Saved entries —
--------------------------------

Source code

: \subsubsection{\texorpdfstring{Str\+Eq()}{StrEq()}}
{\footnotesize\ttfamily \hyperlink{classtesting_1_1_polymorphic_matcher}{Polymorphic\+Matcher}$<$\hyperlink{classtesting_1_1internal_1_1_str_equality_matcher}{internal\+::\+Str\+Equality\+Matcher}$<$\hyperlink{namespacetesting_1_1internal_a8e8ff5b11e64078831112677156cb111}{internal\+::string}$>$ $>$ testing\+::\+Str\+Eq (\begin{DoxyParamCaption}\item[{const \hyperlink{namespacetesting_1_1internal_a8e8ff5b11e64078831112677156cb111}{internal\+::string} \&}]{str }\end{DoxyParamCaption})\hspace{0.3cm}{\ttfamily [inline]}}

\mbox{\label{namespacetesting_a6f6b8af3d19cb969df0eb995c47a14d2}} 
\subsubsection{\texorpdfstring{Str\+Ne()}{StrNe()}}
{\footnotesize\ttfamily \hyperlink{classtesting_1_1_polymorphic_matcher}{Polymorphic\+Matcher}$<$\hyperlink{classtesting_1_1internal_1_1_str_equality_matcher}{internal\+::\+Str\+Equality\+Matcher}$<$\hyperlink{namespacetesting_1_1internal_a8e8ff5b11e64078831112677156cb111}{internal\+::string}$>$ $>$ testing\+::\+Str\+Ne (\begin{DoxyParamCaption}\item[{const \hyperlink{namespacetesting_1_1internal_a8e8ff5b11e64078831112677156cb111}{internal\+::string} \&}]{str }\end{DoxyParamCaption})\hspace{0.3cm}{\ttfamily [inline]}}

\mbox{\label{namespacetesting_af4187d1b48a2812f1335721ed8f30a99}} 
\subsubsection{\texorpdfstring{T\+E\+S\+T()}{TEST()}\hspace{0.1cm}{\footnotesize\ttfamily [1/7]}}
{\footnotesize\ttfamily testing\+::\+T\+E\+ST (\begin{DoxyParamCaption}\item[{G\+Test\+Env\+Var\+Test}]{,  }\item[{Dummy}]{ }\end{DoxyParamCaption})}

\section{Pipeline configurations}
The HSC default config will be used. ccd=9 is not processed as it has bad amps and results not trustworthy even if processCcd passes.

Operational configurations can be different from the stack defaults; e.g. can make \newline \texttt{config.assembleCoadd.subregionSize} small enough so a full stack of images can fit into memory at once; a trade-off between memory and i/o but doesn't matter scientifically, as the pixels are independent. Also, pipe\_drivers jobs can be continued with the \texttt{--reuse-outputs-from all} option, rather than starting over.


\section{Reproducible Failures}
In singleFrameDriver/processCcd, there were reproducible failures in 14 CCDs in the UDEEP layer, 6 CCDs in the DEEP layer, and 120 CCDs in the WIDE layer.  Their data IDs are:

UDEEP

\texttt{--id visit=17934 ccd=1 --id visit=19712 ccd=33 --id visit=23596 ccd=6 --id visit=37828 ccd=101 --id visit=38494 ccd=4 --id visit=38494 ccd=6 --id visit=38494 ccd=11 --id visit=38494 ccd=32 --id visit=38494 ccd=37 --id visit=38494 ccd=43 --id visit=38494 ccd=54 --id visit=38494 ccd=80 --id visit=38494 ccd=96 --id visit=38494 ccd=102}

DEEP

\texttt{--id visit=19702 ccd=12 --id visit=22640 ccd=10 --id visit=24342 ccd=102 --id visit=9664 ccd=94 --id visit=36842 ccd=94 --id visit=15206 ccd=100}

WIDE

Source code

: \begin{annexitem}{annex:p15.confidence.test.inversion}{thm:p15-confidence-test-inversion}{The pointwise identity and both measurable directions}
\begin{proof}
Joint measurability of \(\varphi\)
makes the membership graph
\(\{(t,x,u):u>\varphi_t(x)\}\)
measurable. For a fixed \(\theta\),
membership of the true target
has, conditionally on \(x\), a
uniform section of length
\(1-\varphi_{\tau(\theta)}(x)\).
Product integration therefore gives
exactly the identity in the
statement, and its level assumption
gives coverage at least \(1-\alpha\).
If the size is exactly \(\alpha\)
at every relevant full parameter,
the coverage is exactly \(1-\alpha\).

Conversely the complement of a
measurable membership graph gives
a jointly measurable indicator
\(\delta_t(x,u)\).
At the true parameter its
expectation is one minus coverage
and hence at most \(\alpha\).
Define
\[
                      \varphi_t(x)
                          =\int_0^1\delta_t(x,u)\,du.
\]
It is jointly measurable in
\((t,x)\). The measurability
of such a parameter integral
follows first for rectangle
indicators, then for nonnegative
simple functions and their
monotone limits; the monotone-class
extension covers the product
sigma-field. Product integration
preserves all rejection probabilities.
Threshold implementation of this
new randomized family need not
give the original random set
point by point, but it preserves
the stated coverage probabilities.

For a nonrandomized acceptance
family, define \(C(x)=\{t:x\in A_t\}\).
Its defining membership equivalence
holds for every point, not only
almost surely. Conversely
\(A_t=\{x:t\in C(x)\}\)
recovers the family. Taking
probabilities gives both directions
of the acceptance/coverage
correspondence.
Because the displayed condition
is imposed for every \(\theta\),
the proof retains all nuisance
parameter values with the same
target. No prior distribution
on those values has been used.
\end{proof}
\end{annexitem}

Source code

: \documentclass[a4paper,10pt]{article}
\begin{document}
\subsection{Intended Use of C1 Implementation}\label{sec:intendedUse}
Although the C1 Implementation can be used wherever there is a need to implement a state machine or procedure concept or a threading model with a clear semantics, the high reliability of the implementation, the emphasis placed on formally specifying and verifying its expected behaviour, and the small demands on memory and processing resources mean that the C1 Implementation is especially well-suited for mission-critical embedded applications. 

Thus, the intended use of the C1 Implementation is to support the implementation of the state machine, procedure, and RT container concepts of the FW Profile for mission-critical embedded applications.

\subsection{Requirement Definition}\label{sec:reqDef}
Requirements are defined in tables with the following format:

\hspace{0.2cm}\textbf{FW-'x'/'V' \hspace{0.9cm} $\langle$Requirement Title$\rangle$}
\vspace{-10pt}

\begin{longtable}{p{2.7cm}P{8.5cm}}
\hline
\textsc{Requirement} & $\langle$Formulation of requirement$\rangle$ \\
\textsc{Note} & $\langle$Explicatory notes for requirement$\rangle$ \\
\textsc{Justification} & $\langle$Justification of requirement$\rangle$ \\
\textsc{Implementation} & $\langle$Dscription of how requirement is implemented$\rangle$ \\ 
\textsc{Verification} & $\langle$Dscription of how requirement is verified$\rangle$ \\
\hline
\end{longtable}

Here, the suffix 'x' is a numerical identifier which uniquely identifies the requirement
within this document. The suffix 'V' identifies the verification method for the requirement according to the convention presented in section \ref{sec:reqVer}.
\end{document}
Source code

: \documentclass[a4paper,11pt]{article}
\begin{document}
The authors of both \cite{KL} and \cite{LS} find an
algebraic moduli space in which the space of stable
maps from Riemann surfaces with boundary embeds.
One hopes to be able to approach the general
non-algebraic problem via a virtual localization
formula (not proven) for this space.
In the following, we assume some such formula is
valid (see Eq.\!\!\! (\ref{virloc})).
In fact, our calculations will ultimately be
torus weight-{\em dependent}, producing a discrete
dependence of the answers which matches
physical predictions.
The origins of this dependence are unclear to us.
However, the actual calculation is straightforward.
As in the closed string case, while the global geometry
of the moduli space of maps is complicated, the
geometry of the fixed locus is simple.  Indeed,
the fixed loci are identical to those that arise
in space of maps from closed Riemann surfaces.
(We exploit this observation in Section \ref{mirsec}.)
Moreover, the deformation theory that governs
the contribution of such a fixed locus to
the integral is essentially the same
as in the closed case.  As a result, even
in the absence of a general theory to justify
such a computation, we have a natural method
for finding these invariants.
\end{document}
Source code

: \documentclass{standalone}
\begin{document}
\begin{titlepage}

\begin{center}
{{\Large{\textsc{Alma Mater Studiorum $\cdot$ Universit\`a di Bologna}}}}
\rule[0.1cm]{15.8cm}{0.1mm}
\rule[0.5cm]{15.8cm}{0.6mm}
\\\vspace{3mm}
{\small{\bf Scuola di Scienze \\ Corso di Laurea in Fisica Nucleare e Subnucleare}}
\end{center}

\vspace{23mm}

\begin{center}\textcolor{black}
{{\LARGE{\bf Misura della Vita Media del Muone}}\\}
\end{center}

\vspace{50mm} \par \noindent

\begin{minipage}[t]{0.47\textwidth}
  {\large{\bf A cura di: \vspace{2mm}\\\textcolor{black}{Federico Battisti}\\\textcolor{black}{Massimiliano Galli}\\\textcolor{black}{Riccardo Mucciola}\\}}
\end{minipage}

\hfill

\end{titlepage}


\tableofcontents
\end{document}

--------------------------------

Exercise requirements — Every line that contains the string "exactly" should be copied from the records.

Response to the exercise —
exactly the identity in the
If the size is exactly \(\alpha\)
the coverage is exactly \(1-\alpha\).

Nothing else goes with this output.